Interesting problem!
Finding inverse of #y=e^x/(1+2e^x)#
For inverse understand that the graph would be a reflection over the #x=y# line. So the starting point would be to understand #(x,y)->(y,x)# when finding the inverse
Step 1: Swap #x# and #y#
#x = e^y/(1+2e^y)#
Step 2: Solve for #y#
We would start by multiplying both sides with #(1+2e^y)#. This is done to remove the denominator.
#x(1+2e^y) = e^y#
Use distributive property.
#x+2xe^y=e^y#
Collect all terms containing #e^y# to one side of the equation.

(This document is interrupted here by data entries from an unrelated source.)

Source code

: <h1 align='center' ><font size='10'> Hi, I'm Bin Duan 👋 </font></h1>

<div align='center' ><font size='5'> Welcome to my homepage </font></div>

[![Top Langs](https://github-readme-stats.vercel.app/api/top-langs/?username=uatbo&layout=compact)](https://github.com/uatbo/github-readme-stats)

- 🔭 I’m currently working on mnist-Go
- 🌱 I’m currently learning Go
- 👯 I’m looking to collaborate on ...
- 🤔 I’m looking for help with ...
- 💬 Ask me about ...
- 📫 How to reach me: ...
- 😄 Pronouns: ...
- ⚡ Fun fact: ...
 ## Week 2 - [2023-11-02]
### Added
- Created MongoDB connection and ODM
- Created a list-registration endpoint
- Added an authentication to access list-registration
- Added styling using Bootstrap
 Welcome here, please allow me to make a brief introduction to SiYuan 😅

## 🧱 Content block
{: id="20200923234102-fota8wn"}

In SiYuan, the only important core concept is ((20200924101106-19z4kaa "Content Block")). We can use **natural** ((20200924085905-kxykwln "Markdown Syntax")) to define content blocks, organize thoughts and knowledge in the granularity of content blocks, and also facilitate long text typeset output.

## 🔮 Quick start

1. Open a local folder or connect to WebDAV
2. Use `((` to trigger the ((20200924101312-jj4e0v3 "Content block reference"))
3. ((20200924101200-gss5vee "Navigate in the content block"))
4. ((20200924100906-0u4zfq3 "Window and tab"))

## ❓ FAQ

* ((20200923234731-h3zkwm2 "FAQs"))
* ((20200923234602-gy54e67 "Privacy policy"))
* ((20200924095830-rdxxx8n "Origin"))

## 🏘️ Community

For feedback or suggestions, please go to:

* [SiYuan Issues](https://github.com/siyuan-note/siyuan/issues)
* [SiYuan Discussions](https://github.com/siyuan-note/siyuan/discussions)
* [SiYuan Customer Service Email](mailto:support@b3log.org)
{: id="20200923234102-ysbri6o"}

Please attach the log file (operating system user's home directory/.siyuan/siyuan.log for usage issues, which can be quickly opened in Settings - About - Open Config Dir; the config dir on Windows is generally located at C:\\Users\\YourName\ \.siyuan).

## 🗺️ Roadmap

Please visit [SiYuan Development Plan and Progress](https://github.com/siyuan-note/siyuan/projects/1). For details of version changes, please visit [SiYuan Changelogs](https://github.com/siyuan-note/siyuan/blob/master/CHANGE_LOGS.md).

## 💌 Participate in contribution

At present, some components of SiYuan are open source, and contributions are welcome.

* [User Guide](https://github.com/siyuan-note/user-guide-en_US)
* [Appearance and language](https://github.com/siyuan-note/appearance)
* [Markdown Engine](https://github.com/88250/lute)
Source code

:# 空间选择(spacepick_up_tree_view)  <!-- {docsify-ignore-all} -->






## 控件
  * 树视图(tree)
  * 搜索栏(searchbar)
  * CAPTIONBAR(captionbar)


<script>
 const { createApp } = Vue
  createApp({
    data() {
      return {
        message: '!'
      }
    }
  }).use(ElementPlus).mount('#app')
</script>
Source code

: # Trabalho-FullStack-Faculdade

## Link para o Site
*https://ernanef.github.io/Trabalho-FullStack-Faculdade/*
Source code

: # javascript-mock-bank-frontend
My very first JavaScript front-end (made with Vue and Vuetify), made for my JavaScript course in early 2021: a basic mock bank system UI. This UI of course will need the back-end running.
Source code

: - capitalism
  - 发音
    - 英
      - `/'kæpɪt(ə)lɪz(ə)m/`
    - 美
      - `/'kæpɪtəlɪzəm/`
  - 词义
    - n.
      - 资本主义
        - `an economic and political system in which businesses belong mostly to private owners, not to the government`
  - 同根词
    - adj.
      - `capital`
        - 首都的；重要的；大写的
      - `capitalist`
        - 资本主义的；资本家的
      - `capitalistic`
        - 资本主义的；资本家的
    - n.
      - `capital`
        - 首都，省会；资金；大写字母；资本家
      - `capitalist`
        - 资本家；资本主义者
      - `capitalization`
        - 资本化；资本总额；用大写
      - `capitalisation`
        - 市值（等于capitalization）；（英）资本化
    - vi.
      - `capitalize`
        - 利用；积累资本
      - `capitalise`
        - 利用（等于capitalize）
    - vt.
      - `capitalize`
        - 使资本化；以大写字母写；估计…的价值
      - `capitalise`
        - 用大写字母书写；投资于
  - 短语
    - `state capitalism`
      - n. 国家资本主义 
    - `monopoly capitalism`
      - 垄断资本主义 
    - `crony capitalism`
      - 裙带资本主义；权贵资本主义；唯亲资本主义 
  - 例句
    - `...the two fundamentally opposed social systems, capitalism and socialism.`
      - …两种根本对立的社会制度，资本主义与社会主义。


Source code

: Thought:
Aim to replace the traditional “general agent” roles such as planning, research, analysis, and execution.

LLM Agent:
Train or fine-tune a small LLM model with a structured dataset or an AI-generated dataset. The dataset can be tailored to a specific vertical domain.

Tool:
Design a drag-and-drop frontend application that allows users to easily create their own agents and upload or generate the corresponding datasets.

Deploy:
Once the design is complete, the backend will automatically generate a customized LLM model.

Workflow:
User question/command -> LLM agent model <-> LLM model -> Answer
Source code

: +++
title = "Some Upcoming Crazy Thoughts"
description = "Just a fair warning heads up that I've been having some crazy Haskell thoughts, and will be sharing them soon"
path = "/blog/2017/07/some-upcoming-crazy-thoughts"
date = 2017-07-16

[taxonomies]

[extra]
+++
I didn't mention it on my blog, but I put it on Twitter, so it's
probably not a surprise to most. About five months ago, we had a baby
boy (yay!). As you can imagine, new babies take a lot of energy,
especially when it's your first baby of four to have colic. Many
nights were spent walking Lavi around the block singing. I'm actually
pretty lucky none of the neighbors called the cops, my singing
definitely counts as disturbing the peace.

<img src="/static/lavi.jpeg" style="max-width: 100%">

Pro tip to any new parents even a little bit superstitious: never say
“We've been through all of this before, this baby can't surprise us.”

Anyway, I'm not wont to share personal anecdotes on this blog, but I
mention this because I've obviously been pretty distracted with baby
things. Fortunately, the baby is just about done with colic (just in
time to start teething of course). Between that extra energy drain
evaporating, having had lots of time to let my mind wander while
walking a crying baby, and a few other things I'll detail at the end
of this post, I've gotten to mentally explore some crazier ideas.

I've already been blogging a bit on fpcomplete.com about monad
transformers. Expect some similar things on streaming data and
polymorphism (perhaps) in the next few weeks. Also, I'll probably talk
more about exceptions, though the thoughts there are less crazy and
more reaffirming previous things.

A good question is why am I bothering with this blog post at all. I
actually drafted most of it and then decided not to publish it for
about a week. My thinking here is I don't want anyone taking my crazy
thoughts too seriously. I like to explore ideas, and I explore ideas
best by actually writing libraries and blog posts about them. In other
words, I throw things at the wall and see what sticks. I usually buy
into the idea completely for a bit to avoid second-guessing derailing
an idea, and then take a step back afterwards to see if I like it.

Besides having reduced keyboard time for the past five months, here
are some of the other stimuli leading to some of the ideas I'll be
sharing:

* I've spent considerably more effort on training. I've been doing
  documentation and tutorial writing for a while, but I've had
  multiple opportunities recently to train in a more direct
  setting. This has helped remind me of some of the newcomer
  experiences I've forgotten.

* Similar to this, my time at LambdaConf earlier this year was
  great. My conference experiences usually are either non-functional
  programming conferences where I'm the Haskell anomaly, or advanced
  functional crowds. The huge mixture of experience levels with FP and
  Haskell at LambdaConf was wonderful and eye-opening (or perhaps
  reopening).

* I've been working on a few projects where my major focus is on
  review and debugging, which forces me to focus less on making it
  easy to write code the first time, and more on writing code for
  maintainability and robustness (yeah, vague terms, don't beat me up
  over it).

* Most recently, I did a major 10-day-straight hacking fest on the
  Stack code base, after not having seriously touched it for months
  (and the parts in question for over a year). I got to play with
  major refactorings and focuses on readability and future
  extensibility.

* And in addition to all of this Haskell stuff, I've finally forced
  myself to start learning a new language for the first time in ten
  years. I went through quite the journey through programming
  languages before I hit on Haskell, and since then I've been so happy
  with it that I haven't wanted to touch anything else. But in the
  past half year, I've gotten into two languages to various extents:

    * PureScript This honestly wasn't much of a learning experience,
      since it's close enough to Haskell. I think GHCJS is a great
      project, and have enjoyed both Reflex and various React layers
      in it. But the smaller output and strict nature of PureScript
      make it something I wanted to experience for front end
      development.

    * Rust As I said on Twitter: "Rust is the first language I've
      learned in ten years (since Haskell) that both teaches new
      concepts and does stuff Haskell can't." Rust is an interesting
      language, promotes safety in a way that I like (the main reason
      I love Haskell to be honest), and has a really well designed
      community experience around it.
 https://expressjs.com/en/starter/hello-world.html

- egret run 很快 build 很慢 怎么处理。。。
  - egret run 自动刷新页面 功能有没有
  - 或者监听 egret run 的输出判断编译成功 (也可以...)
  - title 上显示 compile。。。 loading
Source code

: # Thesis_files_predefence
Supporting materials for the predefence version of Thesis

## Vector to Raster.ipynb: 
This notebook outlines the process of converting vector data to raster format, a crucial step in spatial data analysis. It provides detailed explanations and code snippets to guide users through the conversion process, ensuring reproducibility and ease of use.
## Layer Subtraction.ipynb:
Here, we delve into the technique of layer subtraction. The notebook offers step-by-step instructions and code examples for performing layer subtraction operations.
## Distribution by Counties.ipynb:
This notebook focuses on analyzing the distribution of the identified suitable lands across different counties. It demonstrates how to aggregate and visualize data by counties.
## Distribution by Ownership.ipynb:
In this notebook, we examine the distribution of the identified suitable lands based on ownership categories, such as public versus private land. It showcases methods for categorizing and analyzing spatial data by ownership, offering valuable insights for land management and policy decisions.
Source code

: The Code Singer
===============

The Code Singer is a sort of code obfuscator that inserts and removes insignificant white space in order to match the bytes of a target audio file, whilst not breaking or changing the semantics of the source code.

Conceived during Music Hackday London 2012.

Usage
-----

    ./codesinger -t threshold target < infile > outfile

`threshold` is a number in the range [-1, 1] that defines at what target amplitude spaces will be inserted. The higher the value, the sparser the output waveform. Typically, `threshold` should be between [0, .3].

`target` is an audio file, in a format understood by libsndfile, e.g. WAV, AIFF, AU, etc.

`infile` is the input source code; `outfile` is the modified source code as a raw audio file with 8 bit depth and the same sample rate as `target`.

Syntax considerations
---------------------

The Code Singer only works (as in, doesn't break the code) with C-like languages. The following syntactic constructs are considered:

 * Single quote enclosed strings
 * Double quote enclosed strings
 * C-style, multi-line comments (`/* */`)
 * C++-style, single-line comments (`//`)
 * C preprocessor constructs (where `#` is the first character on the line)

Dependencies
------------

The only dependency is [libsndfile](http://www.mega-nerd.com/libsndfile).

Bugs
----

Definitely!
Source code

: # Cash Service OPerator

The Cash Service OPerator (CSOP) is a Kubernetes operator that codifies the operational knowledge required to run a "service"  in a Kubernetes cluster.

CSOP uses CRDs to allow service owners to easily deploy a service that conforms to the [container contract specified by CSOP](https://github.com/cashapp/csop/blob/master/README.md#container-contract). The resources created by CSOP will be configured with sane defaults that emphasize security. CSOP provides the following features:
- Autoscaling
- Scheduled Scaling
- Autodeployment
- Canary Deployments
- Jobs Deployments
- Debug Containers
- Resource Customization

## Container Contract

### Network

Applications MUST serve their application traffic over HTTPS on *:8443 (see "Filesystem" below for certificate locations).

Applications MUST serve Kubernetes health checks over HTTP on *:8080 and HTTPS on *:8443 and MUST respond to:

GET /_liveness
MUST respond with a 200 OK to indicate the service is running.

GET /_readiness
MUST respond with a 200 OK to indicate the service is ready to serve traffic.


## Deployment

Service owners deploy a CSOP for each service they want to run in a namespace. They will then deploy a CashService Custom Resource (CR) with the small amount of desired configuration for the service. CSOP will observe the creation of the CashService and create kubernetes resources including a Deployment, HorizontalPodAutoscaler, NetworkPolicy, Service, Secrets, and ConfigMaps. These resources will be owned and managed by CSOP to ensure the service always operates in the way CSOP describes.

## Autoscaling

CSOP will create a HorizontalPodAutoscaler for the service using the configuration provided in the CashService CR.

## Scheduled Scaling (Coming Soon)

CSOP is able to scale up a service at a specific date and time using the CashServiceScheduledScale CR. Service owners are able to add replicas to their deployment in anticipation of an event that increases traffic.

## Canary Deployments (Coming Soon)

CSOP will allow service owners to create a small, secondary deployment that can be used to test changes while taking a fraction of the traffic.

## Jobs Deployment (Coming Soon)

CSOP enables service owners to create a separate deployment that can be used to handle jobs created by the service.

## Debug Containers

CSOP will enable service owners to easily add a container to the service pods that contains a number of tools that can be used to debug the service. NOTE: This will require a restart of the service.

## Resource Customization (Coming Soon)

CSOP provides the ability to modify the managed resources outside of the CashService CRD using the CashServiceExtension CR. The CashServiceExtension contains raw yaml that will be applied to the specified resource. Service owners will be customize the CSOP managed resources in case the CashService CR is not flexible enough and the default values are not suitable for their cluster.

Subtracting both sides by #2xe^y# should do the trick.
#x = e^y-2xe^y#
Factor out #e^y# from the right side of the equation. This is the reverse process of distribution.
#x = e^y(1-2x)#
We are solving for #y# and for that we need #e^y# isolated. To remove #(1-2x)# we would divide both sides by #(1-2x)#.
#x/(1-2x) = e^y#
To solve for #y# we need to convert this equation to natural logarithmic equation.
Take #ln# on both sides.
Note: #ln(e^a) = a#
#ln(x/(1-2x)) = y#
#y=ln(x/(1-2x))# This is the equation of the inverse.